Below are entries with pictures among them; reproduce exactly, and only, the lines from the one containing "distribution between the" down to the one containing "antigènes étrangers, ainsi", without the pictures.

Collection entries
--------------------------------

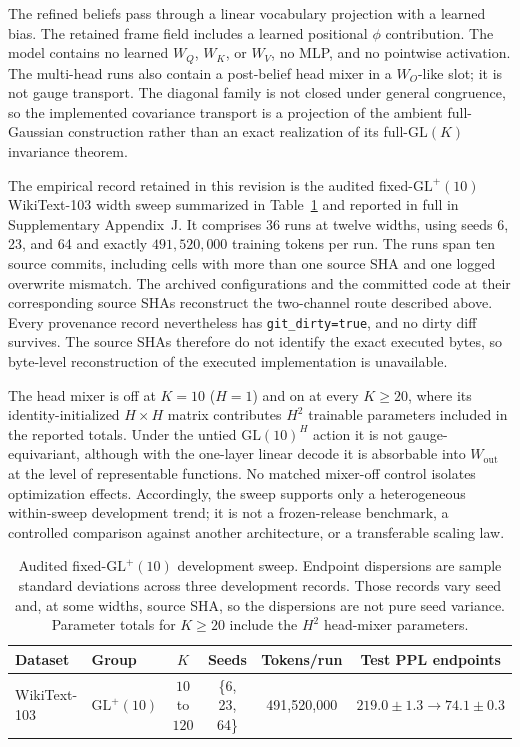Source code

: \documentclass[twoside,11pt]{article}
\begin{document}
The refined beliefs pass through a linear vocabulary projection with a learned bias. The retained frame field includes a learned positional $\phi$ contribution. The model contains no learned $W_Q$, $W_K$, or $W_V$, no MLP, and no pointwise activation. The multi-head runs also contain a post-belief head mixer in a $W_O$-like slot; it is not gauge transport. The diagonal family is not closed under general congruence, so the implemented covariance transport is a projection of the ambient full-Gaussian construction rather than an exact realization of its full-$\mathrm{GL}(K)$ invariance theorem.

The empirical record retained in this revision is the audited fixed-$\mathrm{GL}^+(10)$ WikiText-103 width sweep summarized in Table~\ref{tab:glk_spec} and reported in full in Supplementary Appendix~J. It comprises 36 runs at twelve widths, using seeds 6, 23, and 64 and exactly $491{,}520{,}000$ training tokens per run. The runs span ten source commits, including cells with more than one source SHA and one logged overwrite mismatch. The archived configurations and the committed code at their corresponding source SHAs reconstruct the two-channel route described above. Every provenance record nevertheless has \texttt{git\_dirty=true}, and no dirty diff survives. The source SHAs therefore do not identify the exact executed bytes, so byte-level reconstruction of the executed implementation is unavailable.

The head mixer is off at $K=10$ ($H=1$) and on at every $K\geq20$, where its identity-initialized $H\times H$ matrix contributes $H^2$ trainable parameters included in the reported totals. Under the untied $\mathrm{GL}(10)^H$ action it is not gauge-equivariant, although with the one-layer linear decode it is absorbable into $W_{\mathrm{out}}$ at the level of representable functions. No matched mixer-off control isolates optimization effects. Accordingly, the sweep supports only a heterogeneous within-sweep development trend; it is not a frozen-release benchmark, a controlled comparison against another architecture, or a transferable scaling law.

\begin{table}[t]
\centering
\small
\renewcommand{\arraystretch}{1.2}
\begin{tabular}{llcccc}
\hline
\textbf{Dataset} & \textbf{Group} & $K$ & \textbf{Seeds} & \textbf{Tokens/run} & \textbf{Test PPL endpoints} \\
\hline
WikiText-103 & $\mathrm{GL}^+(10)$ & $10$ to $120$ & \{6, 23, 64\} & 491{,}520{,}000 & $219.0\pm1.3\to74.1\pm0.3$ \\
\hline
\end{tabular}
\caption{Audited fixed-$\mathrm{GL}^+(10)$ development sweep. Endpoint dispersions are sample standard deviations across three development records. Those records vary seed and, at some widths, source SHA, so the dispersions are not pure seed variance. Parameter totals for $K\geq20$ include the $H^2$ head-mixer parameters.}
\label{tab:glk_spec}
\end{table}
\end{document}
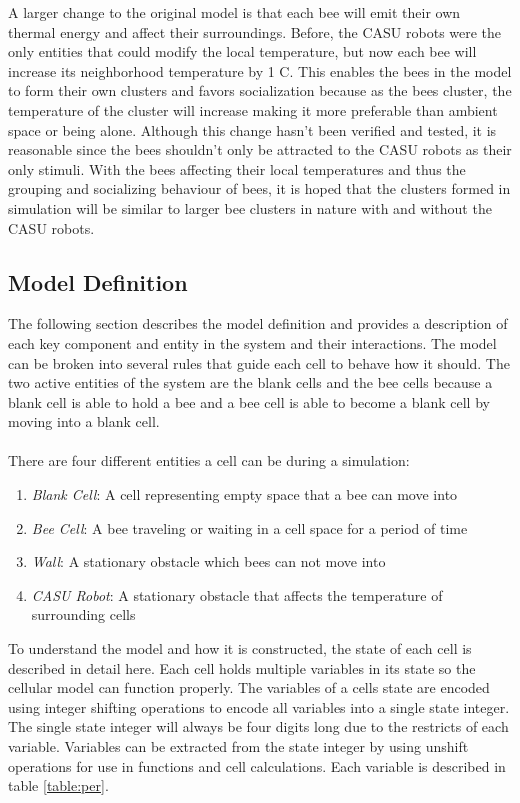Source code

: \documentclass[conference,compsoc,onecolumn]{IEEEtran}
\begin{document}
A larger change to the original model is that each bee will emit their own thermal energy and affect their surroundings. Before, the CASU robots were the only entities that could modify the local temperature, but now each bee will increase its neighborhood temperature by 1 \degree C. This enables the bees in the model to form their own clusters and favors socialization because as the bees cluster, the temperature of the cluster will increase making it more preferable than ambient space or being alone. Although this change hasn't been verified and tested, it is reasonable since the bees shouldn't only be attracted to the CASU robots as their only stimuli. With the bees affecting their local temperatures and thus the grouping and socializing behaviour of bees, it is hoped that the clusters formed in simulation will be similar to larger bee clusters in nature with and without the CASU robots.

\subsection{Model Definition}\label{def}

The following section describes the model definition and provides a description of each key component and entity in the system and their interactions. The model can be broken into several rules that guide each cell to behave how it should. The two active entities of the system are the blank cells and the bee cells because a blank cell is able to hold a bee and a bee cell is able to become a blank cell by moving into a blank cell.
\\
\\
There are four different entities a cell can be during a simulation:
\begin{enumerate}
	\item \emph{Blank Cell}: A cell representing empty space that a bee can move into
	\item \emph{Bee Cell}: A bee traveling or waiting in a cell space for a period of time
	\item \emph{Wall}: A stationary obstacle which bees can not move into
	\item \emph{CASU Robot}: A stationary obstacle that affects the temperature of surrounding cells
\end{enumerate}

To understand the model and how it is constructed, the state of each cell is described in detail here. Each cell holds multiple variables in its state so the cellular model can function properly. The variables of a cells state are encoded using integer shifting operations to encode all variables into a single state integer. The single state integer will always be four digits long due to the restricts of each variable. Variables can be extracted from the state integer by using unshift operations for use in functions and cell calculations. Each variable is described in table \ref{table:per}.
\end{document}
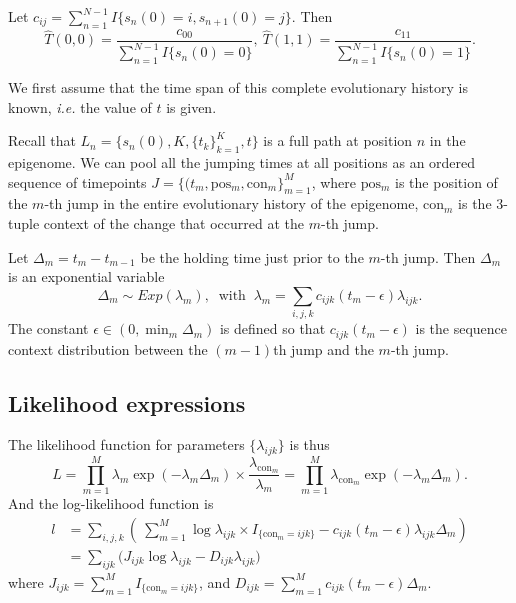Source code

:\documentclass[11pt]{article}
\newcommand{\context}{\ensuremath{\mathrm{con}}}
\newcommand{\psn}{\ensuremath{\mathrm{pos}}}
\begin{document}
Let $c_{ij} = \sum_{n=1}^{N-1}I\{s_n(0) =i, s_{n+1}(0)=j\}$. Then
\[
\hat{T}(0, 0) = \frac{c_{00}}{\sum_{n=1}^{N-1}I\{s_n(0) = 0\}}, ~
\hat{T}(1,1) = \frac{c_{11}}{\sum_{n=1}^{N-1}I\{s_n(0) = 1\}}.
\]

We first assume that the time span of this complete evolutionary
history is known, \textit{i.e.} the value of $t$ is given.

Recall that $L_n = \{s_n(0), K, \{t_k\}_{k=1}^K, t\}$ is a full path
at position $n$ in the epigenome. We can pool all the jumping times at
all positions as an ordered sequence of timepoints $J = \{(t_m, \psn{}_m,
\context{}_m\}_{m=1}^{M}$, where $\psn{}_m$ is the position of the
$m$-th jump in the entire evolutionary history of the epigenome,
$\context{}_m$ is the 3-tuple context of the change that
occurred at the $m$-th jump.

Let $\Delta_m = t_m - t_{m-1}$ be the holding time just prior to the
$m$-th jump. Then $\Delta_m$ is an exponential variable
\[
\Delta_m \sim \mathit{Exp}(\lambda_m), ~\text{ with }~
\lambda_m = \sum_{i,j,k}c_{ijk}(t_m - \epsilon)\lambda_{ijk}.
\]
The constant $\epsilon \in (0, \textstyle\min_m \Delta_{m})$ is
defined so that $c_{ijk}(t_m - \epsilon)$ is the sequence context
distribution between the $(m-1)$th jump and the $m$-th jump.

\subsection{Likelihood expressions}

The likelihood function for parameters $\{\lambda_{ijk}\}$ is thus
\begin{equation}\label{eqn:lik}
L = \prod\limits_{m=1}^{M} \lambda_m \exp(-\lambda_m\Delta_m) \times \frac{\lambda_{\context{}_m}}{\lambda_m}
=\prod\limits_{m=1}^{M}\lambda_{\context{}_m}\exp(-\lambda_m\Delta_m).
\end{equation}
And the log-likelihood function is
\begin{equation}\label{eqn:loglik1}
\begin{aligned}
l & = \sum_{i,j,k} \left(~
\sum_{m=1}^M\log\lambda_{ijk}\times I_{\{\context{}_m = ijk\}} - c_{ijk}(t_m-\epsilon)\lambda_{ijk}\Delta_m\right) \\
& = \sum\limits_{ijk} \big(J_{ijk}\log\lambda_{ijk} - D_{ijk}\lambda_{ijk} \big)
\end{aligned}
\end{equation}
where $J_{ijk} = \sum_{m=1}^M I_{\{\context{}_m = ijk\}}$, and $D_{ijk} = \sum_{m=1}^Mc_{ijk}(t_m-\epsilon)\Delta_m$.
\end{document}

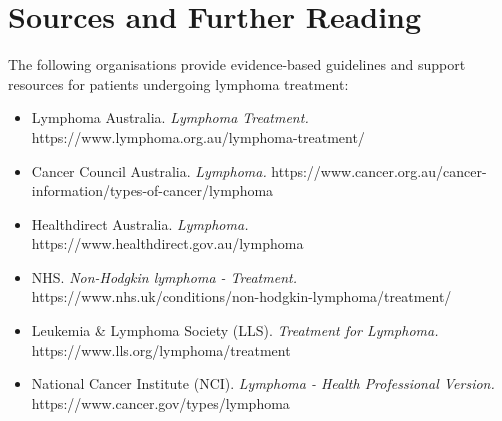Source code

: \section*{Sources and Further Reading}
The following organisations provide evidence-based guidelines and support resources for patients undergoing lymphoma treatment:
\begin{itemize}
    \item Lymphoma Australia. \textit{Lymphoma Treatment.} https://www.lymphoma.org.au/lymphoma-treatment/
    \item Cancer Council Australia. \textit{Lymphoma.} https://www.cancer.org.au/cancer-information/types-of-cancer/lymphoma
    \item Healthdirect Australia. \textit{Lymphoma.} https://www.healthdirect.gov.au/lymphoma
    \item NHS. \textit{Non-Hodgkin lymphoma - Treatment.} https://www.nhs.uk/conditions/non-hodgkin-lymphoma/treatment/
    \item Leukemia \& Lymphoma Society (LLS). \textit{Treatment for Lymphoma.} https://www.lls.org/lymphoma/treatment
    \item National Cancer Institute (NCI). \textit{Lymphoma - Health Professional Version.} https://www.cancer.gov/types/lymphoma
\end{itemize}
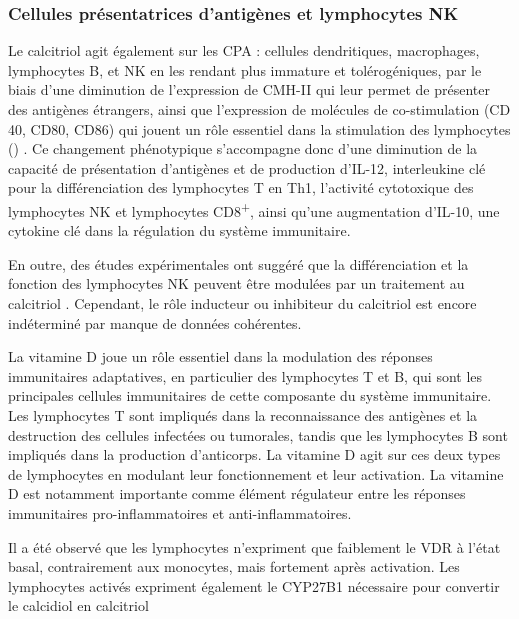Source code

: \documentclass[
  a4paper,
  DIV=11,
  numbers=noendperiod,
  listof=totoc]{scrreprt}
\begin{document}
\subsubsection{Cellules présentatrices d'antigènes et lymphocytes
NK}\label{cellules-pruxe9sentatrices-dantiguxe8nes-et-lymphocytes-nk}

Le calcitriol agit également sur les \ac{CPA} : cellules dendritiques,
macrophages, lymphocytes B, et \ac{NK} en les rendant plus immature et
tolérogéniques, par le biais d'une diminution de l'expression de
\ac{CMH-II} qui leur permet de présenter des antigènes étrangers, ainsi
que l'expression de molécules de co-stimulation (\ac{CD} 40, CD80, CD86)
qui jouent un rôle essentiel dans la stimulation des lymphocytes
()
\autocite{Charoenngam.2020,Meza-Meza.2022,Caprio.2017}. Ce changement
phénotypique s'accompagne donc d'une diminution de la capacité de
présentation d'antigènes et de production d'\ac{IL-12}, interleukine clé
pour la différenciation des lymphocytes T en Th1, l'activité cytotoxique
des lymphocytes \ac{NK} et lymphocytes CD8\textsuperscript{+}, ainsi
qu'une augmentation d'\ac{IL-10}, une cytokine clé dans la régulation du
système immunitaire.

En outre, des études expérimentales ont suggéré que la différenciation
et la fonction des lymphocytes \ac{NK} peuvent être modulées par un
traitement au calcitriol \autocite{Charoenngam.2020}. Cependant, le rôle
inducteur ou inhibiteur du calcitriol est encore indéterminé par manque
de données cohérentes.

La vitamine D joue un rôle essentiel dans la modulation des réponses
immunitaires adaptatives, en particulier des lymphocytes T et B, qui
sont les principales cellules immunitaires de cette composante du
système immunitaire. Les lymphocytes T sont impliqués dans la
reconnaissance des antigènes et la destruction des cellules infectées ou
tumorales, tandis que les lymphocytes B sont impliqués dans la
production d'anticorps. La vitamine D agit sur ces deux types de
lymphocytes en modulant leur fonctionnement et leur activation. La
vitamine D est notamment importante comme élément régulateur entre les
réponses immunitaires pro-inflammatoires et anti-inflammatoires.

Il a été observé que les lymphocytes n'expriment que faiblement le
\ac{VDR} à l'état basal, contrairement aux monocytes, mais fortement
après activation. Les lymphocytes activés expriment également le
\ac{CYP27B1} nécessaire pour convertir le calcidiol en calcitriol
\autocite{Charoengramm.2020}
\end{document}
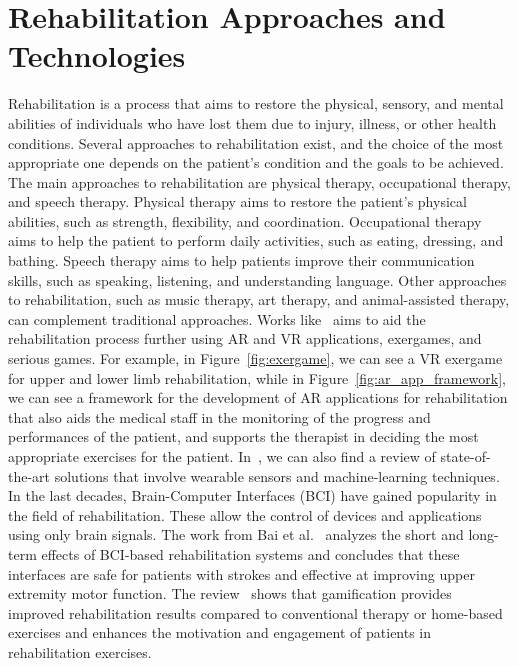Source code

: \section{Rehabilitation Approaches and Technologies}
Rehabilitation is a process that aims to restore the physical, sensory, and mental abilities of individuals who have lost them due to injury, illness, or other health conditions.
Several approaches to rehabilitation exist, and the choice of the most appropriate one depends on the patient's condition and the goals to be achieved.
The main approaches to rehabilitation are physical therapy, occupational therapy, and speech therapy.
Physical therapy aims to restore the patient's physical abilities, such as strength, flexibility, and coordination.
Occupational therapy aims to help the patient to perform daily activities, such as eating, dressing, and bathing.
Speech therapy aims to help patients improve their communication skills, such as speaking, listening, and understanding language.
Other approaches to rehabilitation, such as music therapy, art therapy, and animal-assisted therapy, can complement traditional approaches.
Works like~\cite{202306.0333, 5567156, 10.4108/icst.pervasivehealth.2014.255277, trombetta} aims to aid the rehabilitation process further using AR and VR applications, exergames, and serious games.
For example, in Figure~\ref{fig:exergame}, we can see a VR exergame for upper and lower limb rehabilitation, while in Figure~\ref{fig:ar_app_framework}, we can see a framework for the development of AR applications for rehabilitation that also aids the medical staff in the monitoring of the progress and performances of the patient, and supports the therapist in deciding the most appropriate exercises for the patient.
In~\cite{BOUKHENNOUFA2022103197}, we can also find a review of state-of-the-art solutions that involve wearable sensors and machine-learning techniques.
In the last decades, Brain-Computer Interfaces (BCI) have gained popularity in the field of rehabilitation. These allow the control of devices and applications using only brain signals.
The work from Bai et al.~\cite{bai_immediate_2020} analyzes the short and long-term effects of BCI-based rehabilitation systems and concludes that these interfaces are safe for patients with strokes and effective at improving upper extremity motor function.
The review~\cite{alfieri_gamification_2022} shows that gamification provides improved rehabilitation results compared to conventional therapy or home-based exercises and enhances the motivation and engagement of patients in rehabilitation exercises.

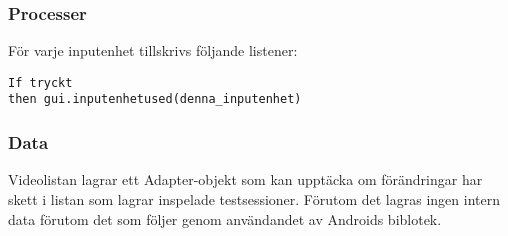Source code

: \subsubsection{Processer}
För varje inputenhet tillskrivs följande listener:
\begin{verbatim}
If tryckt
then gui.inputenhetused(denna_inputenhet)
\end{verbatim}

\subsubsection{Data}
Videolistan lagrar ett Adapter-objekt som kan upptäcka om förändringar har skett i listan som lagrar inspelade testsessioner. Förutom det lagras ingen intern data förutom det som följer genom användandet av Androids biblotek.
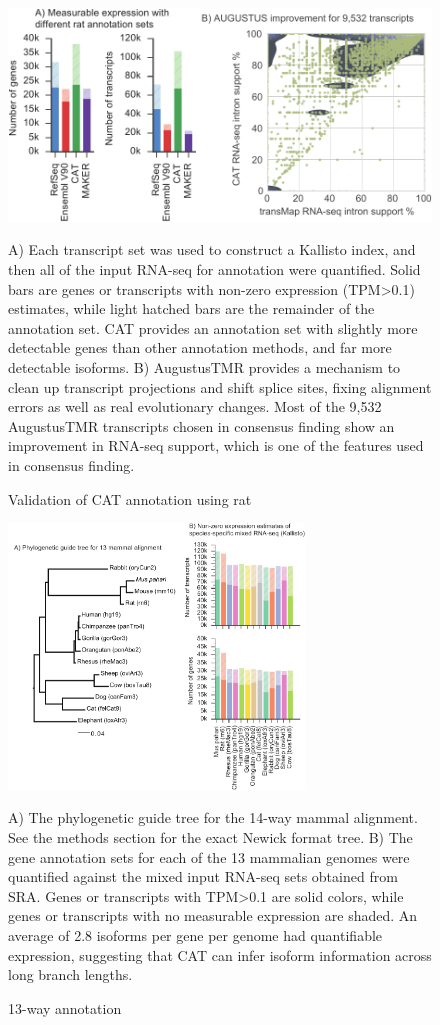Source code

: \begin{figure}
\centering
\includegraphics[width=\textwidth,height=\textheight,keepaspectratio]{Figure_5.pdf}
\caption{Validation of CAT annotation using rat}
A) Each transcript set was used to construct a Kallisto  \citep{bray2015near} index, and then all of the input RNA-seq for annotation were quantified. Solid bars are genes or transcripts with non-zero expression (TPM\textgreater 0.1) estimates, while light hatched bars are the remainder of the annotation set. CAT provides an annotation set with slightly more detectable genes than other annotation methods, and far more detectable isoforms. B) AugustusTMR provides a mechanism to clean up transcript projections and shift splice sites, fixing alignment errors as well as real evolutionary changes. Most of the 9,532 AugustusTMR transcripts chosen in consensus finding show an improvement in RNA-seq support, which is one of the features used in consensus finding.
\label{fig:rat_validation}
\end{figure}

\begin{figure}
\centering
\includegraphics[width=0.7\textwidth,height=0.7\textheight,keepaspectratio]{Figure_6.pdf}
\caption{13-way annotation}
A) The phylogenetic guide tree for the 14-way mammal alignment. See the methods section for the exact Newick format tree. B) The gene annotation sets for each of the 13 mammalian genomes were quantified against the mixed input RNA-seq sets obtained from SRA. Genes or transcripts with TPM\textgreater 0.1 are solid colors, while genes or transcripts with no measurable expression are shaded. An average of 2.8 isoforms per gene per genome had quantifiable expression, suggesting that CAT can infer isoform information across long branch lengths.
\label{fig:13way}
\end{figure}

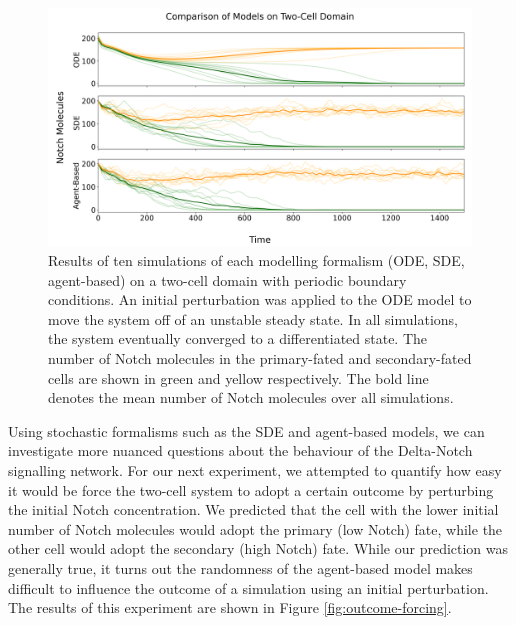 \documentclass{article}
\begin{document}
\begin{figure}[!htp]
  \includegraphics[width=\textwidth]{img/vis123.png}
  \caption{Results of ten simulations of each modelling formalism (ODE, SDE, agent-based) on a two-cell domain with periodic boundary conditions. An initial perturbation was applied to the ODE model to move the system off of an unstable steady state. In all simulations, the system eventually converged to a differentiated state. The number of Notch molecules in the primary-fated and secondary-fated cells  are shown in green and yellow respectively. The bold line denotes the mean number of Notch molecules over all simulations.}
  \label{fig:two-cell-simulations}
\end{figure}

Using stochastic formalisms such as the SDE and agent-based models, we can investigate more nuanced questions about the behaviour of the Delta-Notch signalling network. 
For our next experiment, we attempted to quantify how easy it would be force the two-cell system to adopt a certain outcome by perturbing the initial Notch concentration.
We predicted that the cell with the lower initial number of Notch molecules would adopt the primary (low Notch) fate, while the other cell would adopt the secondary (high Notch) fate.
While our prediction was generally true, it turns out the randomness of the agent-based model makes difficult to influence the outcome of a simulation using an initial perturbation.
The results of this experiment are shown in Figure \ref{fig:outcome-forcing}.
\end{document}
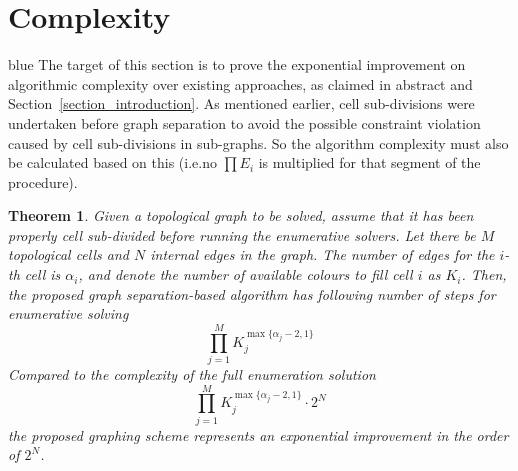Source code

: \documentclass[journal]{IEEEtran}
\newtheorem*{theorem}{Theorem}
\begin{document}
\section{Complexity}
\label{section_complexity}
\begin{color}{blue}
The target of this section is to prove the exponential improvement on algorithmic complexity over existing approaches, as claimed in abstract and Section~\ref{section_introduction}. 
As mentioned earlier, cell sub-divisions were undertaken before graph separation to avoid the possible  constraint violation caused by cell sub-divisions in sub-graphs. So the algorithm complexity must also be calculated based on this (i.e.no $\prod E_i$ is multiplied for that segment of the procedure).

\begin{theorem}
Given a topological graph to be solved, assume that it has been properly cell sub-divided before running the enumerative solvers. Let there be $M$ topological cells and $N$ internal edges in the graph. The number of edges for the $i$-th cell is $\alpha_i$, and denote the number of available colours to fill cell $i$ as $K_i$. Then, the proposed graph separation-based algorithm has following number of steps for enumerative solving
\begin{equation}
\prod\limits_{j = 1}^M K_j^{\max\{\alpha_j-2, 1\}}
\end{equation}
Compared to the complexity of the full enumeration solution~\cite{Yang2020Cellular}
\begin{equation}
\prod\limits_{j = 1}^M K_j^{\max\{\alpha_j-2, 1\}}\cdot 2^N
\end{equation}
the proposed graphing scheme represents an exponential improvement in 
the order of $2^N$. 
\end{theorem}
\end{color}
\end{document}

--------------------------------

> **RESPONSE AREA**:
distribution between the $(m-1)$th jump and the $m$-th jump.

\subsection{Likelihood expressions}

The likelihood function for parameters $\{\lambda_{ijk}\}$ is thus
\begin{equation}\label{eqn:lik}
L = \prod\limits_{m=1}^{M} \lambda_m \exp(-\lambda_m\Delta_m) \times \frac{\lambda_{\context{}_m}}{\lambda_m}
=\prod\limits_{m=1}^{M}\lambda_{\context{}_m}\exp(-\lambda_m\Delta_m).
\end{equation}
And the log-likelihood function is
\begin{equation}\label{eqn:loglik1}
\begin{aligned}
l & = \sum_{i,j,k} \left(~
\sum_{m=1}^M\log\lambda_{ijk}\times I_{\{\context{}_m = ijk\}} - c_{ijk}(t_m-\epsilon)\lambda_{ijk}\Delta_m\right) \\
& = \sum\limits_{ijk} \big(J_{ijk}\log\lambda_{ijk} - D_{ijk}\lambda_{ijk} \big)
\end{aligned}
\end{equation}
where $J_{ijk} = \sum_{m=1}^M I_{\{\context{}_m = ijk\}}$, and $D_{ijk} = \sum_{m=1}^Mc_{ijk}(t_m-\epsilon)\Delta_m$.
\end{document}

Source code

: \section*{Sources and Further Reading}
The following organisations provide evidence-based guidelines and support resources for patients undergoing lymphoma treatment:
\begin{itemize}
    \item Lymphoma Australia. \textit{Lymphoma Treatment.} https://www.lymphoma.org.au/lymphoma-treatment/
    \item Cancer Council Australia. \textit{Lymphoma.} https://www.cancer.org.au/cancer-information/types-of-cancer/lymphoma
    \item Healthdirect Australia. \textit{Lymphoma.} https://www.healthdirect.gov.au/lymphoma
    \item NHS. \textit{Non-Hodgkin lymphoma - Treatment.} https://www.nhs.uk/conditions/non-hodgkin-lymphoma/treatment/
    \item Leukemia \& Lymphoma Society (LLS). \textit{Treatment for Lymphoma.} https://www.lls.org/lymphoma/treatment
    \item National Cancer Institute (NCI). \textit{Lymphoma - Health Professional Version.} https://www.cancer.gov/types/lymphoma
\end{itemize}
Source code

: \documentclass[
  a4paper,
  DIV=11,
  numbers=noendperiod,
  listof=totoc]{scrreprt}
\begin{document}
\subsubsection{Cellules présentatrices d'antigènes et lymphocytes
NK}\label{cellules-pruxe9sentatrices-dantiguxe8nes-et-lymphocytes-nk}

Le calcitriol agit également sur les \ac{CPA} : cellules dendritiques,
macrophages, lymphocytes B, et \ac{NK} en les rendant plus immature et
tolérogéniques, par le biais d'une diminution de l'expression de
\ac{CMH-II} qui leur permet de présenter des antigènes étrangers, ainsi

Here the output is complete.